By Alec Wagstaff, CEO of Spirits & Cocktails Australia
Each February the Distilled Spirits Council of the United States presents a summary of the previous year’s market trends and export performance. The 2019 presentation was dominated by the impact on the US spirits industry of the 2018 trade wars.
Australian drinkers are accustomed to having the world on their shelves when they shop for their favourite tipple. The spirits aisles are like a geography lesson as you move from the well-known regions of Scotland, France, Canada and the USA to more exotic locales such as the Caribbean, South and Central America.
Spirits have been a major globally traded good for many years and Australia’s free trade approach has given consumers easy access to the world’s best. The recent trade wars have drawn in producers as they face retaliatory tariffs and restrictions and the disruption caused by Brexit is sure to cause more concern.
The Distilled Spirits Council presentation showed that the healthy first half growth in US whiskey exports of 28 per cent was reversed to a decline of eight per cent in the second half of the year as a result largely of a 25 per cent tariff imposed by the EU.
As a major exporter of wine and with the potential to become a significant spirit exporter, Australian policy makers need to make sure they don’t get drawn into these trade wars through any local regulatory discrimination against imported goods.
Liquor retailers will also be interested in trends within the US domestic market which showed total spirits revenue growth of five per cent on the back of 2.2 per cent volume growth.
Distilled Spirits Council Chief Economist David Ozgo pointed to the strongest growth in high-end premium and super premium products across most categories. The revenue for those price points increased 8.9 per cent and 10.5 per cent, respectively, and by eight per cent and 7.5 per cent for volume.
Key category drivers of sales growth included American whiskey, up 6.6 per cent or $US224 million to $US3.6 billion; tequila, up 10.2 per cent or $US279 million to $3US.0 billion; Cognac, up 14.2 per cent or $US250 million to $US1.8 billion; and Irish whiskey, up 12.0 per cent or $US108 million to $1.0 billion.

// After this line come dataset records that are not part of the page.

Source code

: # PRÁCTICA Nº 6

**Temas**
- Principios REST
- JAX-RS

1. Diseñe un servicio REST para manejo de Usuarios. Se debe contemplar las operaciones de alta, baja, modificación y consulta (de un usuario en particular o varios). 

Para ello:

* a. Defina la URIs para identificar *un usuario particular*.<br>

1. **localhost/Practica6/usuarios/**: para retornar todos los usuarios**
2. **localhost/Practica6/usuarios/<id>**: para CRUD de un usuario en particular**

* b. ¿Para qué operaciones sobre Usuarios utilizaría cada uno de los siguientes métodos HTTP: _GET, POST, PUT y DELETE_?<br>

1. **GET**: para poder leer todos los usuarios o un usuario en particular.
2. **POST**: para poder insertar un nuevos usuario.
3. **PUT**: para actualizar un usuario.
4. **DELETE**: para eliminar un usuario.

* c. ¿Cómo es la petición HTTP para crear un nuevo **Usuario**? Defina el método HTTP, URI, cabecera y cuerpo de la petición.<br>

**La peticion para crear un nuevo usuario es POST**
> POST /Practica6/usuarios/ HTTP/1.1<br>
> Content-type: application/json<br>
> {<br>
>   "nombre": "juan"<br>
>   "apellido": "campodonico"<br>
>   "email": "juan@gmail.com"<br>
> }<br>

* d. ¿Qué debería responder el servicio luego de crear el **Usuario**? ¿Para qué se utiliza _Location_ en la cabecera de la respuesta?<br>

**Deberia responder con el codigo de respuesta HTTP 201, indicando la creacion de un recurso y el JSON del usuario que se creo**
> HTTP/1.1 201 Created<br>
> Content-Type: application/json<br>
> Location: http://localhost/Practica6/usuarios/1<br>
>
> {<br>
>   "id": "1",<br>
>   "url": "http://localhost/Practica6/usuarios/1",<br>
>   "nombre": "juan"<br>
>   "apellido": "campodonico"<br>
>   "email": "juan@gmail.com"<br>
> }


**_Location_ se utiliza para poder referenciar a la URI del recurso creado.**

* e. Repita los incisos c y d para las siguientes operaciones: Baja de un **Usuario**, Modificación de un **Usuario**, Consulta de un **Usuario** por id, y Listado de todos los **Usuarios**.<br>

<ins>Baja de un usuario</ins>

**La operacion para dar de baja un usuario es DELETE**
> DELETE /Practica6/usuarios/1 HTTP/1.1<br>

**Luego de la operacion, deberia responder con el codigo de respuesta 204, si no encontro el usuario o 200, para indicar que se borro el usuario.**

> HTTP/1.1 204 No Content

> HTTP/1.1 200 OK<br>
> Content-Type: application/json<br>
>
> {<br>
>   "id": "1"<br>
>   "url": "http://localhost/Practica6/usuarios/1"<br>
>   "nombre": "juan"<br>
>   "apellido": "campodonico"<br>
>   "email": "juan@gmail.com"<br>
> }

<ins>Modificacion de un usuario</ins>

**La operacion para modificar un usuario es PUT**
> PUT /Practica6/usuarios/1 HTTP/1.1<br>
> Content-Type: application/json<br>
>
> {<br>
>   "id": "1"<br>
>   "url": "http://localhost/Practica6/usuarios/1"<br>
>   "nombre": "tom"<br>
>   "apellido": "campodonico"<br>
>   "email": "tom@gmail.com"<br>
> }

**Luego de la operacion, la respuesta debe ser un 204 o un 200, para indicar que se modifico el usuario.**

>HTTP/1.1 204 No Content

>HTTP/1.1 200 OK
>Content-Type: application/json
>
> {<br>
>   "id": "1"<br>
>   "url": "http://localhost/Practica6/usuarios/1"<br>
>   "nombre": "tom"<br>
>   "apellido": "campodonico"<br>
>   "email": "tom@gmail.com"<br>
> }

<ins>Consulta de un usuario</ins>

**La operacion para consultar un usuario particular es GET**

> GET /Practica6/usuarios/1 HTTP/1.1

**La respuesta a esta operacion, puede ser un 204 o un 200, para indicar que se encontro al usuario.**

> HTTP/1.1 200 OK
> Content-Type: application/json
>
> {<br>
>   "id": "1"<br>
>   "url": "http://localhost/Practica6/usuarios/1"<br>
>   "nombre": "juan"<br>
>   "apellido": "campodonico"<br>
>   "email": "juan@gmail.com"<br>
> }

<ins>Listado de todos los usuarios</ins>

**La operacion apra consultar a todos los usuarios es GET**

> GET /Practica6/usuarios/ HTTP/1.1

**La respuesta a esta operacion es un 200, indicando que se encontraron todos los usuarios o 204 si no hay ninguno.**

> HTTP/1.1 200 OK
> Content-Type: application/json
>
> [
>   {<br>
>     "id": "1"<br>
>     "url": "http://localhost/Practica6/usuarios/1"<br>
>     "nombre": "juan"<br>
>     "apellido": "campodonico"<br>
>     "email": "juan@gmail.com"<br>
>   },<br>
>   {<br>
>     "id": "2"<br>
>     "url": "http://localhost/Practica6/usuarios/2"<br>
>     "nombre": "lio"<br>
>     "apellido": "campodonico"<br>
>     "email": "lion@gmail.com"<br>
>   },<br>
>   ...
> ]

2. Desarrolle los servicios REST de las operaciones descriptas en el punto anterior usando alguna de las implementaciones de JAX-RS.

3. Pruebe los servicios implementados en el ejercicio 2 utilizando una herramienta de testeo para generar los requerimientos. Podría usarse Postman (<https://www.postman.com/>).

Vodka, the sector’s largest category and representing one-third of all volume, had another solid year with volumes up 1.6 per cent and revenues up 2.9 per cent to $US6.4 billion, Ozgo said. Vodka sales were paced by high-end premium products with revenue growth of more than 11.4 per cent to $US2.6 billion.
An interesting aspect was the reported impacts on both spirits and overall alcohol sales of the legalisation of cannabis. The reported data showed that in two out of the three states where it was legalised, overall alcohol sales had declined slightly while spirits sales had increased in all three states.
These reported US trends are consistent with the trend towards premiumisation in the Australian market both in the bottled and premixed segments and a continued interest in premium whiskey and gins of all types.
All in all it seems that the spirits industry at all levels in Australia are well placed to take advantage of the trend for consumers to seek a greater quality and complexity in their drinks. Now if only governments would do something about a tax system that sees spirits drinkers paying 70 per cent more tax than their Kiwi cousins.
This column appeared in the March issue of National Liquor News.